Write the records out exactly, so that no picture remains in the copy.

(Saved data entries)

BEGIN

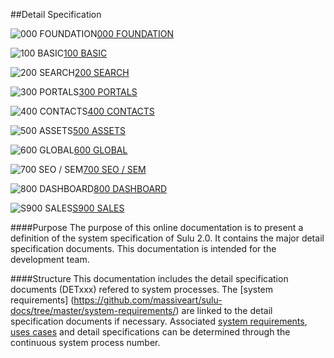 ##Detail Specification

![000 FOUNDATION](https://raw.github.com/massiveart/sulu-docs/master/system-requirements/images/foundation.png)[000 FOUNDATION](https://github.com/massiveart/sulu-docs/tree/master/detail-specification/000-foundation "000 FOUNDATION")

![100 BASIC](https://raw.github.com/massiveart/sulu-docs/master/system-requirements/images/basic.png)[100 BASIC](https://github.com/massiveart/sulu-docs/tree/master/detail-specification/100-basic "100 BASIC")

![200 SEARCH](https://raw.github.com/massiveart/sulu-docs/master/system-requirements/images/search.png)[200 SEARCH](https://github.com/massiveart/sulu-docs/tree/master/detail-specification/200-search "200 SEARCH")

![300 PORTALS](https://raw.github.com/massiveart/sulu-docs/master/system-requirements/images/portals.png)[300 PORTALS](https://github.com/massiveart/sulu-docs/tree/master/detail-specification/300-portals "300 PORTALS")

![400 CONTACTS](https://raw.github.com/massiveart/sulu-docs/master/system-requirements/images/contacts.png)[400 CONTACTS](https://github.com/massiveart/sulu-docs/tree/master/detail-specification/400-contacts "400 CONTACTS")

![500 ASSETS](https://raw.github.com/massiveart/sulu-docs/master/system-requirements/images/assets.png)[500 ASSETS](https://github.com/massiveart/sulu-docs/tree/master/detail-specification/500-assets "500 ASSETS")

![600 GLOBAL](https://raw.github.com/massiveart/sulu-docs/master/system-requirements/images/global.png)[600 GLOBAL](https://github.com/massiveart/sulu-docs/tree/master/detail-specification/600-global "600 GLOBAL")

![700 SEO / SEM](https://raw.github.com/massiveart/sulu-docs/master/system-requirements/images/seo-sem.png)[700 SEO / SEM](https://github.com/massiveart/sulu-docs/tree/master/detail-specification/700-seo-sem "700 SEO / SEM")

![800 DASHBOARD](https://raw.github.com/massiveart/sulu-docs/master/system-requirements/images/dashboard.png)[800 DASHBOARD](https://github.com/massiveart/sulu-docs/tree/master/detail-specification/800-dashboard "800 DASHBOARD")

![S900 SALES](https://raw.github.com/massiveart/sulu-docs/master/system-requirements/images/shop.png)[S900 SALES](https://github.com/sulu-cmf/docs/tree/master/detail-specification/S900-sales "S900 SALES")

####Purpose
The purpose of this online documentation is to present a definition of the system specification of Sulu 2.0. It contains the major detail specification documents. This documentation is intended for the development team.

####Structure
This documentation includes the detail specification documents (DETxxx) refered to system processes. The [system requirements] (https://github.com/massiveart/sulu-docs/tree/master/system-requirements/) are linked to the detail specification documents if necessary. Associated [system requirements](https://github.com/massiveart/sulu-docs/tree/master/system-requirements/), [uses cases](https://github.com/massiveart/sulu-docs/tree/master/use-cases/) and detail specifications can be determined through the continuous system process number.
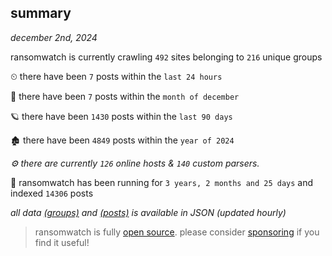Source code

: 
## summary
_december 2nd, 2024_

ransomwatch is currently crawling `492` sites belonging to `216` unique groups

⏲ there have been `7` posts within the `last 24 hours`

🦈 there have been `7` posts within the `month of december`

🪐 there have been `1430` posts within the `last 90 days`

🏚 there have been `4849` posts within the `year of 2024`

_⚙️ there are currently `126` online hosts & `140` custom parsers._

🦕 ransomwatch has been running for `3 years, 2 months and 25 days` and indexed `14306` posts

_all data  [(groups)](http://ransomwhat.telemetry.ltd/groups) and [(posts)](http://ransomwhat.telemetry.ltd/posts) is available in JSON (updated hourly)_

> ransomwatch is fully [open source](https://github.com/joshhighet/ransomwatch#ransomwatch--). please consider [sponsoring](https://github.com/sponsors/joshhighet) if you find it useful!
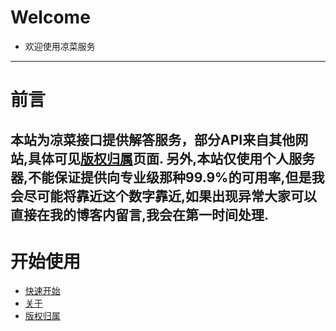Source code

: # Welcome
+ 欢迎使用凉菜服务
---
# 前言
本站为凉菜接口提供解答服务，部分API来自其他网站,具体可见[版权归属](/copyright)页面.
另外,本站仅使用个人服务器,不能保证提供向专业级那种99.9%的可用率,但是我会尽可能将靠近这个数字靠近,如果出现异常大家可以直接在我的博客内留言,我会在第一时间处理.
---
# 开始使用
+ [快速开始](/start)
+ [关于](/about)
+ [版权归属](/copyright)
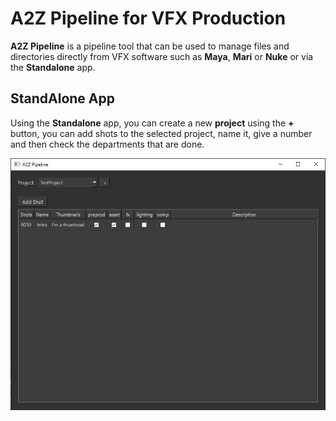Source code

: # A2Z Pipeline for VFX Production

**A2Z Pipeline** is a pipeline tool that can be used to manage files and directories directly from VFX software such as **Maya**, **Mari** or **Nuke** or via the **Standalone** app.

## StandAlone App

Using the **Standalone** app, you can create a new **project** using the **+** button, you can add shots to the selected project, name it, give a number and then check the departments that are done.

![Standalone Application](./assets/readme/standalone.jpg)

END

Response
 ##Detail Specification

![000 FOUNDATION](https://raw.github.com/massiveart/sulu-docs/master/system-requirements/images/foundation.png)[000 FOUNDATION](https://github.com/massiveart/sulu-docs/tree/master/detail-specification/000-foundation "000 FOUNDATION")

![100 BASIC](https://raw.github.com/massiveart/sulu-docs/master/system-requirements/images/basic.png)[100 BASIC](https://github.com/massiveart/sulu-docs/tree/master/detail-specification/100-basic "100 BASIC")

![200 SEARCH](https://raw.github.com/massiveart/sulu-docs/master/system-requirements/images/search.png)[200 SEARCH](https://github.com/massiveart/sulu-docs/tree/master/detail-specification/200-search "200 SEARCH")

![300 PORTALS](https://raw.github.com/massiveart/sulu-docs/master/system-requirements/images/portals.png)[300 PORTALS](https://github.com/massiveart/sulu-docs/tree/master/detail-specification/300-portals "300 PORTALS")

![400 CONTACTS](https://raw.github.com/massiveart/sulu-docs/master/system-requirements/images/contacts.png)[400 CONTACTS](https://github.com/massiveart/sulu-docs/tree/master/detail-specification/400-contacts "400 CONTACTS")

![500 ASSETS](https://raw.github.com/massiveart/sulu-docs/master/system-requirements/images/assets.png)[500 ASSETS](https://github.com/massiveart/sulu-docs/tree/master/detail-specification/500-assets "500 ASSETS")

![600 GLOBAL](https://raw.github.com/massiveart/sulu-docs/master/system-requirements/images/global.png)[600 GLOBAL](https://github.com/massiveart/sulu-docs/tree/master/detail-specification/600-global "600 GLOBAL")

![700 SEO / SEM](https://raw.github.com/massiveart/sulu-docs/master/system-requirements/images/seo-sem.png)[700 SEO / SEM](https://github.com/massiveart/sulu-docs/tree/master/detail-specification/700-seo-sem "700 SEO / SEM")

![800 DASHBOARD](https://raw.github.com/massiveart/sulu-docs/master/system-requirements/images/dashboard.png)[800 DASHBOARD](https://github.com/massiveart/sulu-docs/tree/master/detail-specification/800-dashboard "800 DASHBOARD")

![S900 SALES](https://raw.github.com/massiveart/sulu-docs/master/system-requirements/images/shop.png)[S900 SALES](https://github.com/sulu-cmf/docs/tree/master/detail-specification/S900-sales "S900 SALES")

####Purpose
The purpose of this online documentation is to present a definition of the system specification of Sulu 2.0. It contains the major detail specification documents. This documentation is intended for the development team.

####Structure
This documentation includes the detail specification documents (DETxxx) refered to system processes. The [system requirements] (https://github.com/massiveart/sulu-docs/tree/master/system-requirements/) are linked to the detail specification documents if necessary. Associated [system requirements](https://github.com/massiveart/sulu-docs/tree/master/system-requirements/), [uses cases](https://github.com/massiveart/sulu-docs/tree/master/use-cases/) and detail specifications can be determined through the continuous system process number.
Source code

: 
## summary
_december 2nd, 2024_

ransomwatch is currently crawling `492` sites belonging to `216` unique groups

⏲ there have been `7` posts within the `last 24 hours`

🦈 there have been `7` posts within the `month of december`

🪐 there have been `1430` posts within the `last 90 days`

🏚 there have been `4849` posts within the `year of 2024`

_⚙️ there are currently `126` online hosts & `140` custom parsers._

🦕 ransomwatch has been running for `3 years, 2 months and 25 days` and indexed `14306` posts

_all data  [(groups)](http://ransomwhat.telemetry.ltd/groups) and [(posts)](http://ransomwhat.telemetry.ltd/posts) is available in JSON (updated hourly)_

> ransomwatch is fully [open source](https://github.com/joshhighet/ransomwatch#ransomwatch--). please consider [sponsoring](https://github.com/sponsors/joshhighet) if you find it useful!
Source code

: # Welcome
+ 欢迎使用凉菜服务
---
# 前言
本站为凉菜接口提供解答服务，部分API来自其他网站,具体可见[版权归属](/copyright)页面.
另外,本站仅使用个人服务器,不能保证提供向专业级那种99.9%的可用率,但是我会尽可能将靠近这个数字靠近,如果出现异常大家可以直接在我的博客内留言,我会在第一时间处理.
---
# 开始使用
+ [快速开始](/start)
+ [关于](/about)
+ [版权归属](/copyright)
Source code

: # A2Z Pipeline for VFX Production

**A2Z Pipeline** is a pipeline tool that can be used to manage files and directories directly from VFX software such as **Maya**, **Mari** or **Nuke** or via the **Standalone** app.

## StandAlone App

Using the **Standalone** app, you can create a new **project** using the **+** button, you can add shots to the selected project, name it, give a number and then check the departments that are done.

![Standalone Application](./assets/readme/standalone.jpg)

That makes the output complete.